It will be raining rabies vaccines over the Maine woods this week.
About 365,000 oral rabies vaccines will be released across Aroostook, Penobscot and Piscataquis counties from Aug. 5 to 10, according to Lindsay Hammes, a spokesperson for the Maine Center for Disease Control and Prevention.
Another 50,000 vaccines will be dropped over northern Franklin County because of cases detected near the Quebec border in June.
That’s part of the Maine CDC’s annual rabies vaccine campaign, which is done with assistance from the U.S. Department of Agriculture’s Wildlife Services.
Those vaccines will be distributed by air and ground. Those in northeastern Maine will be fishmeal-coated cubes, about one or two inches in size. The Franklin County vaccines will be distributed as blister packs with a sweet, waxy coating, Hammes said Wednesday.
Humans and pets can’t get rabies from the vaccines, but Hammes advised people to not touch or move them.
Anyone who does come in contact with them should rinse the affected area with warm water and soap.
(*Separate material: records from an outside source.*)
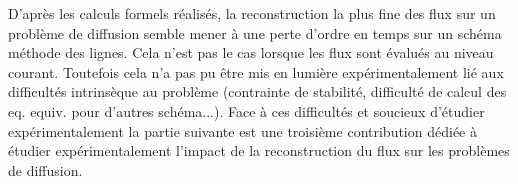 D'après les calculs formels réalisés, la reconstruction la plus fine des flux sur un problème de diffusion semble mener à une perte d'ordre en temps sur un schéma méthode des lignes.
Cela n'est pas le cas lorsque les flux sont évalués au niveau courant.
Toutefois cela n'a pas pu être mis en lumière expérimentalement lié aux difficultés intrinsèque au problème (contrainte de stabilité, difficulté de calcul des eq. equiv. pour d'autres schéma...).
Face à ces difficultés et soucieux d'étudier expérimentalement la partie suivante est une troisième contribution dédiée à étudier expérimentalement l'impact 
de la reconstruction du flux sur les problèmes de diffusion.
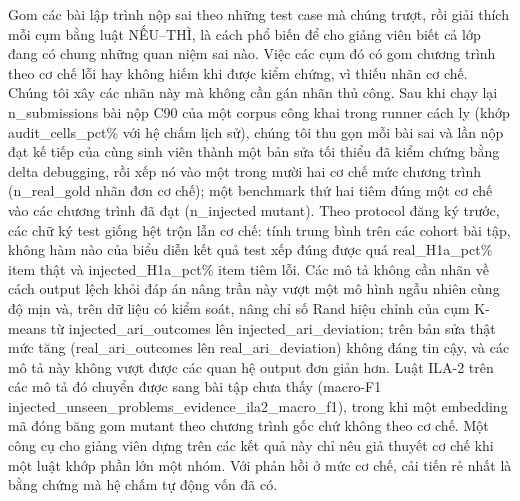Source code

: Gom các bài lập trình nộp sai theo những test case mà chúng trượt, rồi giải thích mỗi cụm bằng luật NẾU--THÌ, là cách phổ biến để cho giảng viên biết cả lớp đang có chung những quan niệm sai nào. Việc các cụm đó có gom chương trình theo cơ chế lỗi hay không hiếm khi được kiểm chứng, vì thiếu nhãn cơ chế. Chúng tôi xây các nhãn này mà không cần gán nhãn thủ công. Sau khi chạy lại {{n_submissions}} bài nộp C90 của một corpus công khai trong runner cách ly (khớp {{audit_cells_pct}}\% với hệ chấm lịch sử), chúng tôi thu gọn mỗi bài sai và lần nộp đạt kế tiếp của cùng sinh viên thành một bản sửa tối thiểu đã kiểm chứng bằng delta debugging, rồi xếp nó vào một trong mười hai cơ chế mức chương trình ({{n_real_gold}} nhãn đơn cơ chế); một benchmark thứ hai tiêm đúng một cơ chế vào các chương trình đã đạt ({{n_injected}} mutant). Theo protocol đăng ký trước, các chữ ký test giống hệt trộn lẫn cơ chế: tính trung bình trên các cohort bài tập, không hàm nào của biểu diễn kết quả test xếp đúng được quá {{real_H1a_pct}}\% item thật và {{injected_H1a_pct}}\% item tiêm lỗi. Các mô tả không cần nhãn về cách output lệch khỏi đáp án nâng trần này vượt một mô hình ngẫu nhiên cùng độ mịn và, trên dữ liệu có kiểm soát, nâng chỉ số Rand hiệu chỉnh của cụm K-means từ {{injected_ari_outcomes}} lên {{injected_ari_deviation}}; trên bản sửa thật mức tăng ({{real_ari_outcomes}} lên {{real_ari_deviation}}) không đáng tin cậy, và các mô tả này không vượt được các quan hệ output đơn giản hơn. Luật ILA-2 trên các mô tả đó chuyển được sang bài tập chưa thấy (macro-F1 {{injected_unseen_problems_evidence_ila2_macro_f1}}), trong khi một embedding mã đóng băng gom mutant theo chương trình gốc chứ không theo cơ chế. Một công cụ cho giảng viên dựng trên các kết quả này chỉ nêu giả thuyết cơ chế khi một luật khớp phần lớn một nhóm. Với phản hồi ở mức cơ chế, cải tiến rẻ nhất là bằng chứng mà hệ chấm tự động vốn đã có.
Dogs that ingest multiple bait packs may get an upset stomach, but won’t face long-term health effects, according to Hammes.
Rabies can infect the nervous systems of humans and other animals, and it spreads mainly through the bites of infected animals.
It is almost fatal once symptoms develop.
The vast majority of rabies cases are reported in wildlife, and as of Aug. 1, there have been 43 confirmed cases across nine Maine counties in bats, raccoons, skunks, woodchucks, gray foxes, cats and goats.